PROBLEM STATEMENT —
As you look over the data below, please find each line where the word "Name" appears, then copy it.

(Document images with source code)
-------------------------
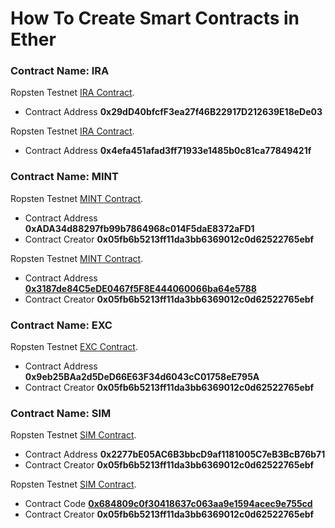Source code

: # How To Create Smart Contracts in Ether

### Contract Name:	IRA

Ropsten Testnet [IRA Contract](https://ropsten.etherscan.io/address/0x29dd40bfcff3ea27f46b22917d212639e18ede03#readContract).
- Contract Address  **0x29dD40bfcfF3ea27f46B22917D212639E18eDe03**

Ropsten Testnet [IRA Contract](https://ropsten.etherscan.io/address/0x4efa451afad3ff71933e1485b0c81ca77849421f#readContract).
- Contract Address  **0x4efa451afad3ff71933e1485b0c81ca77849421f** 

### Contract Name:	MINT

Ropsten Testnet [MINT Contract](https://ropsten.etherscan.io/address/0xada34d88297fb99b7864968c014f5dae8372afd1#readContract).
- Contract Address  **0xADA34d88297fb99b7864968c014F5daE8372aFD1**
- Contract Creator  **0x05fb6b5213ff11da3bb6369012c0d62522765ebf**

Ropsten Testnet [MINT Contract](https://ropsten.etherscan.io/address/0x3187de84c5ede0467f5f8e444060066ba64e5788#readContract).
- Contract Address  [**0x3187de84C5eDE0467f5F8E444060066ba64e5788**](https://ropsten.etherscan.io/address/0x3187de84c5ede0467f5f8e444060066ba64e5788#code)
- Contract Creator  **0x05fb6b5213ff11da3bb6369012c0d62522765ebf**

### Contract Name:	EXC

Ropsten Testnet [EXC Contract](https://ropsten.etherscan.io/address/0x9eb25baa2d5ded66e63f34d6043cc01758ee795a#readContract).
- Contract Address  **0x9eb25BAa2d5DeD66E63F34d6043cC01758eE795A**
- Contract Creator  **0x05fb6b5213ff11da3bb6369012c0d62522765ebf**

### Contract Name:	SIM

Ropsten Testnet [SIM Contract](https://ropsten.etherscan.io/address/0x2277be05ac6b3bbcd9af1181005c7eb3bcb76b71#readContract).
- Contract Address  **0x2277bE05AC6B3bbcD9af1181005C7eB3BcB76b71**
- Contract Creator  **0x05fb6b5213ff11da3bb6369012c0d62522765ebf**

Ropsten Testnet [SIM Contract](https://ropsten.etherscan.io/address/0x684809c0f30418637c063aa9e1594acec9e755cd#readContract).
- Contract Code  [**0x684809c0f30418637c063aa9e1594acec9e755cd**](https://ropsten.etherscan.io/address/0x684809c0f30418637c063aa9e1594acec9e755cd#code)
- Contract Creator  **0x05fb6b5213ff11da3bb6369012c0d62522765ebf**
-------------------------
TASK ANSWER —
### Contract Name:	IRA
### Contract Name:	MINT
### Contract Name:	EXC
### Contract Name:	SIM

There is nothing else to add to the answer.